» **Action item**
Could you copy each line of the entries that contains "spotify"?

BEGIN Provided data

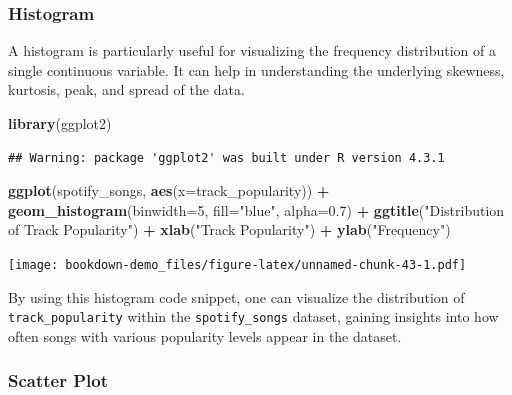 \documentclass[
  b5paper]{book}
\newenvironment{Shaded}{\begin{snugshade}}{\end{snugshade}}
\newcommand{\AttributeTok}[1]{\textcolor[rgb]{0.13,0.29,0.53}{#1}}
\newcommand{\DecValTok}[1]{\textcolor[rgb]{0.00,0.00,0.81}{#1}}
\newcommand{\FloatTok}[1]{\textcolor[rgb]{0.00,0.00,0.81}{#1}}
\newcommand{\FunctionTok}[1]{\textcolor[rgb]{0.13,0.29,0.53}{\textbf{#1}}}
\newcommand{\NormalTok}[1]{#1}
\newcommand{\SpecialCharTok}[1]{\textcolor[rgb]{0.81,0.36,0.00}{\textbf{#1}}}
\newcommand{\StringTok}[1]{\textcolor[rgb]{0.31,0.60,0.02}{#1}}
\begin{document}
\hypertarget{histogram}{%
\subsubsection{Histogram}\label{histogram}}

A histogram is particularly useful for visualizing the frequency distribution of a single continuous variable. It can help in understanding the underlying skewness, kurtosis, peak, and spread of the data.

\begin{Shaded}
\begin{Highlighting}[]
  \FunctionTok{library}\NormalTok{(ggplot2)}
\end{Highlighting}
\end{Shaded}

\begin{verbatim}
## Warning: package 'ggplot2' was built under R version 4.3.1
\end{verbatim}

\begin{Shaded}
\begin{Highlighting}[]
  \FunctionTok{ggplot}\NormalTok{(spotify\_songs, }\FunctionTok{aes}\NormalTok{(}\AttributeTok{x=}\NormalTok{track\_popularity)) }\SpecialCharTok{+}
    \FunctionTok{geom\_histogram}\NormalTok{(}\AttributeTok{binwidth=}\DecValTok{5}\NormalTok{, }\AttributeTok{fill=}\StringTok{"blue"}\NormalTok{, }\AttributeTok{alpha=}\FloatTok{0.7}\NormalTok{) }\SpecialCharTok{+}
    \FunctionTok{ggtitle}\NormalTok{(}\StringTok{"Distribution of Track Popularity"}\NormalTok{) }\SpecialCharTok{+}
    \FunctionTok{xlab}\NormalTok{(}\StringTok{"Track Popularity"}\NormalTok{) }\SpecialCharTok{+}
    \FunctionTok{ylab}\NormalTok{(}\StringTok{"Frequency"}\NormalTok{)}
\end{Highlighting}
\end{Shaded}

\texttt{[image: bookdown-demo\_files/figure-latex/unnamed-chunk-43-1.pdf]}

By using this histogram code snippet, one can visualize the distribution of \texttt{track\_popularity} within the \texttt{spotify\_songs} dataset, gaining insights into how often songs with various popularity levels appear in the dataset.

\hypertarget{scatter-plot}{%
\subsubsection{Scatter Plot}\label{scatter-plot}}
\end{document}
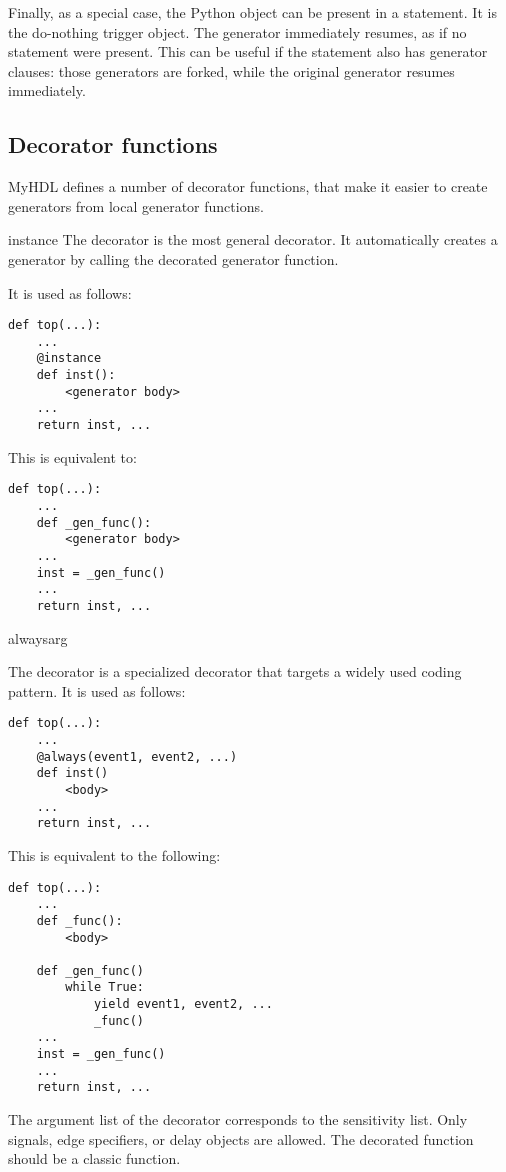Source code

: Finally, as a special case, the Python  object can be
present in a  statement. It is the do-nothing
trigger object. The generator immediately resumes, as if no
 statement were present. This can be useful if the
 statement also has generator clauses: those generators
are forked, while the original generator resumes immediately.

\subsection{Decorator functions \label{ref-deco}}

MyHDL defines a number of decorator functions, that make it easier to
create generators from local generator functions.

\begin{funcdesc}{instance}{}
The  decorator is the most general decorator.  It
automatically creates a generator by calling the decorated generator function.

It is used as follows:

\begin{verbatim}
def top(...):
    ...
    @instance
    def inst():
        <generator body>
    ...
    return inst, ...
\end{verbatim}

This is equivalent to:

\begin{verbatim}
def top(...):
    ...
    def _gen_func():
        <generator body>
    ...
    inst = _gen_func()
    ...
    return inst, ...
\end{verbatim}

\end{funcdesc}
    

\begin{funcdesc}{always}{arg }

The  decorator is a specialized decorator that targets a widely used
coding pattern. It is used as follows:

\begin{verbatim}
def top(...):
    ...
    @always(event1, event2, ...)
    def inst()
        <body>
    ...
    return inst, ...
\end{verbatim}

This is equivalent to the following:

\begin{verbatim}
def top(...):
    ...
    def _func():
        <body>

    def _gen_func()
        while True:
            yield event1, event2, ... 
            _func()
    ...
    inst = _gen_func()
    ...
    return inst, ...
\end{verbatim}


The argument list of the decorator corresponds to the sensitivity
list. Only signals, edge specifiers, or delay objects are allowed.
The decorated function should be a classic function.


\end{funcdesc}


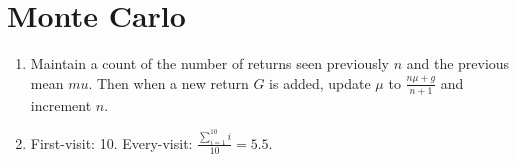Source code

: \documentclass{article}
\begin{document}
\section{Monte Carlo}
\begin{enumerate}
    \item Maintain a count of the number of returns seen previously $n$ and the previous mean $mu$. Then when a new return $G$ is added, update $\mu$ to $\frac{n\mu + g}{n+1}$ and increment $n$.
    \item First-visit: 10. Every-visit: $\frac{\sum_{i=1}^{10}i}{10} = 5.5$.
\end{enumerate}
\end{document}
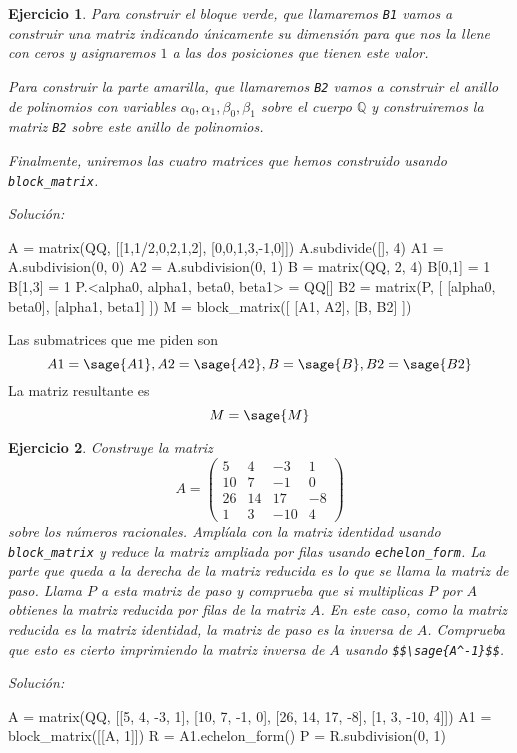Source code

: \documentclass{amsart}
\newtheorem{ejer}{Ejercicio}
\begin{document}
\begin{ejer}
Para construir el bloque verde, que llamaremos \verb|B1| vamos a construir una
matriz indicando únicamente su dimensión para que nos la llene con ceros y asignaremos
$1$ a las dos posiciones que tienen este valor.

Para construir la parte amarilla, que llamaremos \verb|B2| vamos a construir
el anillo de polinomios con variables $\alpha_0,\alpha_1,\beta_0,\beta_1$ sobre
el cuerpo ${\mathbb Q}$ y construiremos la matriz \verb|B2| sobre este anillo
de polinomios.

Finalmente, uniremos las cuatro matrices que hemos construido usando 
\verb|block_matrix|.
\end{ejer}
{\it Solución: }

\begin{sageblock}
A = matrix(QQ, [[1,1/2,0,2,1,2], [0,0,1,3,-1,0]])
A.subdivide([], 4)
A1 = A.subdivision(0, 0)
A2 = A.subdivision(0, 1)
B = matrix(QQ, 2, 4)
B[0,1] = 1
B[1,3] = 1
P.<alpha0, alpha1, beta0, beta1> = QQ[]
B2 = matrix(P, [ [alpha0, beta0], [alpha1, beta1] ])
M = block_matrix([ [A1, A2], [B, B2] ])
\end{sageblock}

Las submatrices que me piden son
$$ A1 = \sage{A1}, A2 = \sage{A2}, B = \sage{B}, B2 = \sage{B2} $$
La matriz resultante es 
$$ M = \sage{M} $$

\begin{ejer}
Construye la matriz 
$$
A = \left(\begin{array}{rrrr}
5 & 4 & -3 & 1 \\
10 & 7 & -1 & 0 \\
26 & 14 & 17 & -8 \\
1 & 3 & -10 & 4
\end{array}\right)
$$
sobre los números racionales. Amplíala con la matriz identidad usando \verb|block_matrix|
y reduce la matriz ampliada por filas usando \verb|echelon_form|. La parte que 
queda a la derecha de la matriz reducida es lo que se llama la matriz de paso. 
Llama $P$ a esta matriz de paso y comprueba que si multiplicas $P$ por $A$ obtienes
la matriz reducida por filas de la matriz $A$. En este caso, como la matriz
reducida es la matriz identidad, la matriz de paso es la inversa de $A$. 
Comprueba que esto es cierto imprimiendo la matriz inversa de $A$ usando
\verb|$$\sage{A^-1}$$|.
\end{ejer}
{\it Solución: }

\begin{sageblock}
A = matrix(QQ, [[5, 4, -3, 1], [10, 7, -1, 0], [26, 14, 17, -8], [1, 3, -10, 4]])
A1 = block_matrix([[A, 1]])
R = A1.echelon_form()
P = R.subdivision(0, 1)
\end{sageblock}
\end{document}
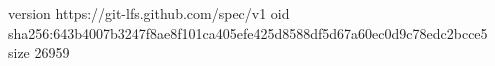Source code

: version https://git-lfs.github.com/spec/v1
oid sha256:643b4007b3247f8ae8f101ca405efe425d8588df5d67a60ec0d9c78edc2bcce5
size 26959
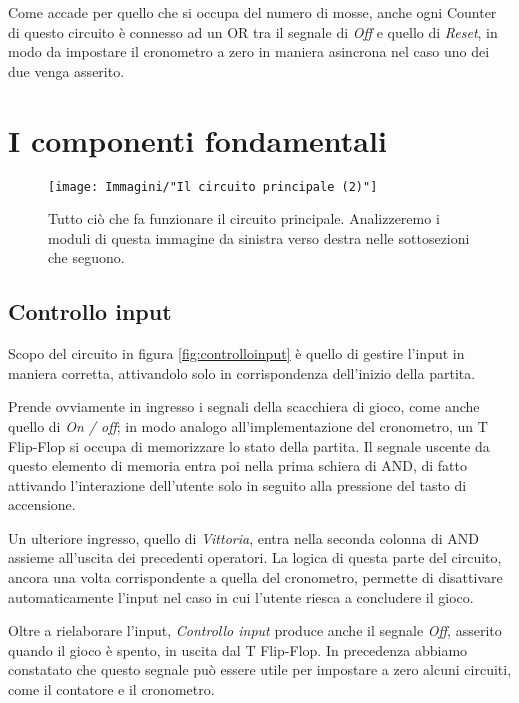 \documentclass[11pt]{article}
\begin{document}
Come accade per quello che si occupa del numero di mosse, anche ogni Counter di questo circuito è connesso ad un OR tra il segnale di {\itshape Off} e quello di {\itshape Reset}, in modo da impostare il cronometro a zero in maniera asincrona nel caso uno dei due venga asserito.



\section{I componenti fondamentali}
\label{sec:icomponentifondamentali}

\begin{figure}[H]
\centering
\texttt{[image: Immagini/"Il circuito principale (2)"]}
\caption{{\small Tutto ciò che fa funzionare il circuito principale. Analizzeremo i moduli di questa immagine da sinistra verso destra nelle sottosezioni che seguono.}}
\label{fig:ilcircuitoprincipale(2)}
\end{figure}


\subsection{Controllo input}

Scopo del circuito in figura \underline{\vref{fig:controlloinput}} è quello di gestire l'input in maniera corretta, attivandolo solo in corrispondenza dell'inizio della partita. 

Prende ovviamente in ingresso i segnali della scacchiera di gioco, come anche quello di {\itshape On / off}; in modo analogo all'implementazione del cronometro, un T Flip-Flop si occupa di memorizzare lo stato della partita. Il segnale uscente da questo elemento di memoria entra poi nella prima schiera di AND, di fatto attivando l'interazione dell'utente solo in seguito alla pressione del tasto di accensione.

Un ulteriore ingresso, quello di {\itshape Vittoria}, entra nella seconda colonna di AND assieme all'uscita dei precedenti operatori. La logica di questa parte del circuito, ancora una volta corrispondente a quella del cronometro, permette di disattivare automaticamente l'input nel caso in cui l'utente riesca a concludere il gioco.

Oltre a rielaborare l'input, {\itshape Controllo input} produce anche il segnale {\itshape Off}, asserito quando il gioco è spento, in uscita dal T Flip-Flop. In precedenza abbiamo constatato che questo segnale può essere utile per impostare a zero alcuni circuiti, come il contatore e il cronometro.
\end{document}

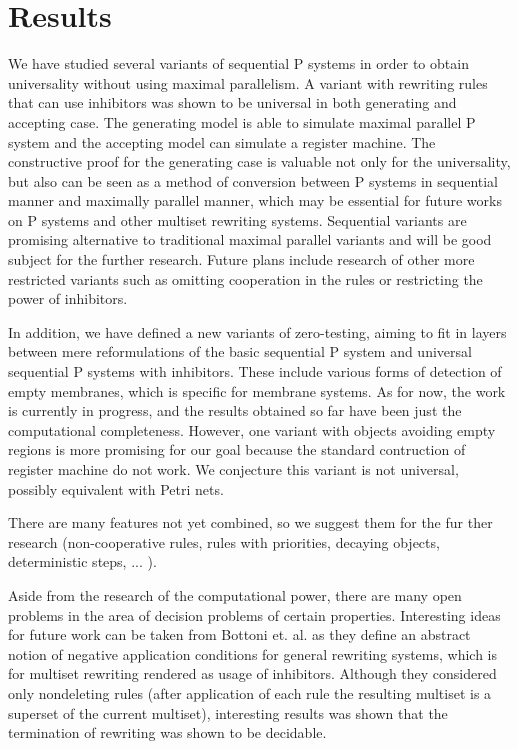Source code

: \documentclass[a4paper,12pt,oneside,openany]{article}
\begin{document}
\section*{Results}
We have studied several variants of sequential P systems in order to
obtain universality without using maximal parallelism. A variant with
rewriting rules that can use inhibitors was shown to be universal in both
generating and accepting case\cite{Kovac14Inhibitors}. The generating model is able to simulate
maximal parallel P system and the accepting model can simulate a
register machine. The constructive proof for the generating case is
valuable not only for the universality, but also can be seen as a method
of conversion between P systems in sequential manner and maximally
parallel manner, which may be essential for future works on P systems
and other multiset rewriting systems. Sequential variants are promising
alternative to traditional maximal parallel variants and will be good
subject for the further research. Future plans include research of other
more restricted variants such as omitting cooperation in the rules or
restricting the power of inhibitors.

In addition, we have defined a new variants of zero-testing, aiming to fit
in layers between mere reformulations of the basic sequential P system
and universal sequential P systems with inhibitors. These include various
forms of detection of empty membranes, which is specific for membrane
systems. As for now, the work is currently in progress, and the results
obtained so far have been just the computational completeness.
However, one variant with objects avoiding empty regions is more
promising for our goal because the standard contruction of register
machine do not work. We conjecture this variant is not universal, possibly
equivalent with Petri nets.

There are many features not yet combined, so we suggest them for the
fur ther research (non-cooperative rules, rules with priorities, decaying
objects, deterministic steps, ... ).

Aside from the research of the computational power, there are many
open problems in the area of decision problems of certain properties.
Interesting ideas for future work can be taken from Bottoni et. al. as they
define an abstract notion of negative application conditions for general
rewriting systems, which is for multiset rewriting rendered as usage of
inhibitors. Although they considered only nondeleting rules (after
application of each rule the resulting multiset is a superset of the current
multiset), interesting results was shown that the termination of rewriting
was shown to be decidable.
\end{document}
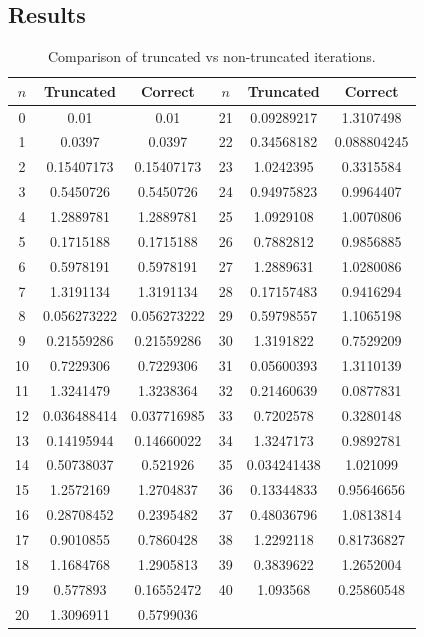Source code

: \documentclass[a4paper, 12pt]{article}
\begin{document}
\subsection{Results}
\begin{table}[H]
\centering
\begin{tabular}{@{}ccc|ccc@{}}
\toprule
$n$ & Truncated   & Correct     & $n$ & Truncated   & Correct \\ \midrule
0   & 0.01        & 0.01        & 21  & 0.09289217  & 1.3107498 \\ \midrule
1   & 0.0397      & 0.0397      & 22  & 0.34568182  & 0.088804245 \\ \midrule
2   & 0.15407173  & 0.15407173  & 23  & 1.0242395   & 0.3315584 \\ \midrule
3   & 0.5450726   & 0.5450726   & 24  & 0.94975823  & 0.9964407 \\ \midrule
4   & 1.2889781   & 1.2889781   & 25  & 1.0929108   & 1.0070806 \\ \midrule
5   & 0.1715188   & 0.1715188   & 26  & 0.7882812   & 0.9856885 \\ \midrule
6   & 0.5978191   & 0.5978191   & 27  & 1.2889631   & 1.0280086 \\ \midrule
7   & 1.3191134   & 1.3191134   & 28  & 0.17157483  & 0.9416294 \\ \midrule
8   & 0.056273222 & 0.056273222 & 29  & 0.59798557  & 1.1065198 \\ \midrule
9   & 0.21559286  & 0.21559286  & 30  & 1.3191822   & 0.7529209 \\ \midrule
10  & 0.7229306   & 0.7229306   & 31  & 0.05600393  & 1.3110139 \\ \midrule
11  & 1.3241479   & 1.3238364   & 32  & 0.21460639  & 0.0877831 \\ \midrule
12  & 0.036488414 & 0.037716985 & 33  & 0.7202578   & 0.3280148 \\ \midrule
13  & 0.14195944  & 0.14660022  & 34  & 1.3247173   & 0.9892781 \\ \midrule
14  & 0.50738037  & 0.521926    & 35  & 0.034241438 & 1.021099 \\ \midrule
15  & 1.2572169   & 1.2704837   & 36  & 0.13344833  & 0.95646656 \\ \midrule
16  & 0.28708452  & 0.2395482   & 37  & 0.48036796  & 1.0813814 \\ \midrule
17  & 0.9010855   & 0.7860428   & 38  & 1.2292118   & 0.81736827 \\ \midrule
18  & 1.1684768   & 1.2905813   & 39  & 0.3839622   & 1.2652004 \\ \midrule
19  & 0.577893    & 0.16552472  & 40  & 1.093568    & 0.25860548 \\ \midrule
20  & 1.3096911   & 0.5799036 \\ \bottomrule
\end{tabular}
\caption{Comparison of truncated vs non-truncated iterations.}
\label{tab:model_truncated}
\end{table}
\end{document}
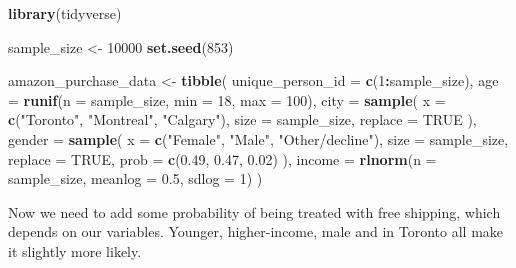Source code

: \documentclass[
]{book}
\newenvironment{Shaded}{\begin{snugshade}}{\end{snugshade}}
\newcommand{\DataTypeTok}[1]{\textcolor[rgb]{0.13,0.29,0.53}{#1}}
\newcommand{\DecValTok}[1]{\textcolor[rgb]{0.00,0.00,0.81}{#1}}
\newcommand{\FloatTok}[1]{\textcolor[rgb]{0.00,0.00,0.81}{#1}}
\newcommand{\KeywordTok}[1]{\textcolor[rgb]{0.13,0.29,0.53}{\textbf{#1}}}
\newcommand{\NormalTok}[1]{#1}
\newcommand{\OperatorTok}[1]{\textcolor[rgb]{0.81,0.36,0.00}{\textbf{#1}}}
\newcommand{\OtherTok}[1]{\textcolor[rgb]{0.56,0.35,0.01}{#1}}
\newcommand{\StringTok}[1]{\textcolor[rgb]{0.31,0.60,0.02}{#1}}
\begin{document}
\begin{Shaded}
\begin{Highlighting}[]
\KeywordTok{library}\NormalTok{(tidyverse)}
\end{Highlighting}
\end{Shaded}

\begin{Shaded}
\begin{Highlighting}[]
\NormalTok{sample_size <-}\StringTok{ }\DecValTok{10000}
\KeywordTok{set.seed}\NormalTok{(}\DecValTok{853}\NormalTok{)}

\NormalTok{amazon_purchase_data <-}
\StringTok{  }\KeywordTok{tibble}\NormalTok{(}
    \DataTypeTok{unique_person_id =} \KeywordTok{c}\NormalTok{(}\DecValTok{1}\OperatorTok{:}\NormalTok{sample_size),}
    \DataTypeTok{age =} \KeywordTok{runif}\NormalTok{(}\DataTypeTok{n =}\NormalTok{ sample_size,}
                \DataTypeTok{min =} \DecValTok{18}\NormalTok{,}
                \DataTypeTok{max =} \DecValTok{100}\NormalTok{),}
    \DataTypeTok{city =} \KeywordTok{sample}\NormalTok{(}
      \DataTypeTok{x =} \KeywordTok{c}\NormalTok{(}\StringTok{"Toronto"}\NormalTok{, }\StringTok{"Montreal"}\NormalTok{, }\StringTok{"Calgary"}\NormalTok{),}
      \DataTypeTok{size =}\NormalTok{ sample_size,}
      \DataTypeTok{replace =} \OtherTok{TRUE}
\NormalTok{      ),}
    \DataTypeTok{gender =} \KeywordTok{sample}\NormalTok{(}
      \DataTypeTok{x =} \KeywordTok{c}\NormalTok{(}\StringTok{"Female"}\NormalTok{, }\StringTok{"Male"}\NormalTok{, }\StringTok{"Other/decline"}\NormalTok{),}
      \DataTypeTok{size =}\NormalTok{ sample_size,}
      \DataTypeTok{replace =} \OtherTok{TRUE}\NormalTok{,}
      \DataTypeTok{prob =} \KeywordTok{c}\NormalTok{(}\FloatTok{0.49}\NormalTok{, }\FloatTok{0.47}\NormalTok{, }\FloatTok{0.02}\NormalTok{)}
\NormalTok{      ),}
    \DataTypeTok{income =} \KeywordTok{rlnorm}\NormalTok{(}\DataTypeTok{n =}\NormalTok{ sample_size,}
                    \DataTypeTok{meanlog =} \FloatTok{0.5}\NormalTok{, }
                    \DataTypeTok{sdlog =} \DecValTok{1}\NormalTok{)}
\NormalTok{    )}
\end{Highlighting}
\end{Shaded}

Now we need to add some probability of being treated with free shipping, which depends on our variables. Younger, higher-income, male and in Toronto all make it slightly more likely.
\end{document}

END Provided data

» **Answer area**
  \FunctionTok{ggplot}\NormalTok{(spotify\_songs, }\FunctionTok{aes}\NormalTok{(}\AttributeTok{x=}\NormalTok{track\_popularity)) }\SpecialCharTok{+}
By using this histogram code snippet, one can visualize the distribution of \texttt{track\_popularity} within the \texttt{spotify\_songs} dataset, gaining insights into how often songs with various popularity levels appear in the dataset.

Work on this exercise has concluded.